Active/passive clusters with two (or more) nodes using Pacemaker and
`DRBD <https://en.wikipedia.org/wiki/Distributed_Replicated_Block_Device>`_ are
a cost-effective high-availability solution for many situations. One of the
nodes provides the desired services, and if it fails, the other node takes
over.

.. image:: ../shared/images/pcmk-active-passive.png
   :alt: Active/Passive Redundancy
   :align: center

Pacemaker also supports multiple nodes in a shared-failover design, reducing
hardware costs by allowing several active/passive clusters to be combined and
share a common backup node.

.. image:: ../shared/images/pcmk-shared-failover.png
   :alt: Shared Failover
   :align: center

When shared storage is available, every node can potentially be used for
failover.
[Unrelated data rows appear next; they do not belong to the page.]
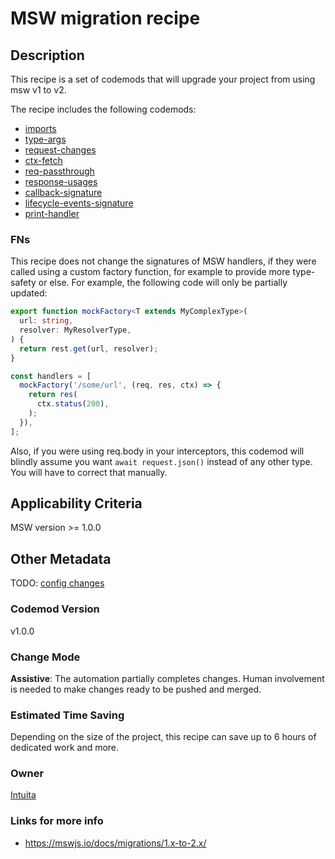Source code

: # MSW migration recipe

## Description

This recipe is a set of codemods that will upgrade your project from using msw v1 to v2.

The recipe includes the following codemods:

-   [imports](https://github.com/intuita-inc/codemod-registry/tree/main/msw/2/imports)
-   [type-args](https://github.com/intuita-inc/codemod-registry/tree/main/msw/2/type-args)
-   [request-changes](https://github.com/intuita-inc/codemod-registry/tree/main/msw/2/request-changes)
-   [ctx-fetch](https://github.com/intuita-inc/codemod-registry/tree/main/msw/2/ctx-fetch)
-   [req-passthrough](https://github.com/intuita-inc/codemod-registry/tree/main/msw/2/req-passthrough)
-   [response-usages](https://github.com/intuita-inc/codemod-registry/tree/main/msw/2/response-usages)
-   [callback-signature](https://github.com/intuita-inc/codemod-registry/tree/main/msw/2/callback-signature)
-   [lifecycle-events-signature](https://github.com/intuita-inc/codemod-registry/tree/main/msw/2/lifecycle-events-signature)
-   [print-handler](https://github.com/intuita-inc/codemod-registry/tree/main/msw/2/print-handler)

### FNs
This recipe does not change the signatures of MSW handlers, if they were called using a custom factory function, for example to provide more type-safety or else. For example, the following code will only be partially updated:

```ts
export function mockFactory<T extends MyComplexType>(
  url: string,
  resolver: MyResolverType,
) {
  return rest.get(url, resolver);
}

const handlers = [
  mockFactory('/some/url', (req, res, ctx) => {
    return res(
      ctx.status(200),
    );
  }),
];
```

Also, if you were using req.body in your interceptors, this codemod will blindly assume you want `await request.json()` instead of any other type. You will have to correct that manually.

## Applicability Criteria

MSW version >= 1.0.0

## Other Metadata

TODO: [config changes](https://mswjs.io/docs/migrations/1.x-to-2.x/#frequent-issues)

### Codemod Version

v1.0.0

### Change Mode

**Assistive**: The automation partially completes changes. Human involvement is needed to make changes ready to be pushed and merged.

### Estimated Time Saving

Depending on the size of the project, this recipe can save up to 6 hours of dedicated work and more.

### Owner

[Intuita](https://github.com/intuita-inc)

### Links for more info

-   https://mswjs.io/docs/migrations/1.x-to-2.x/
Pacemaker can even run multiple copies of services to spread out the
workload. This is sometimes called N-to-N redundancy.

.. image:: ../shared/images/pcmk-active-active.png
   :alt: N to N Redundancy
   :align: center

.. rubric:: Footnotes

.. [#] *Cluster* is sometimes used in other contexts to refer to hosts grouped
       together for other purposes, such as high-performance computing (HPC),
       but Pacemaker is not intended for those purposes.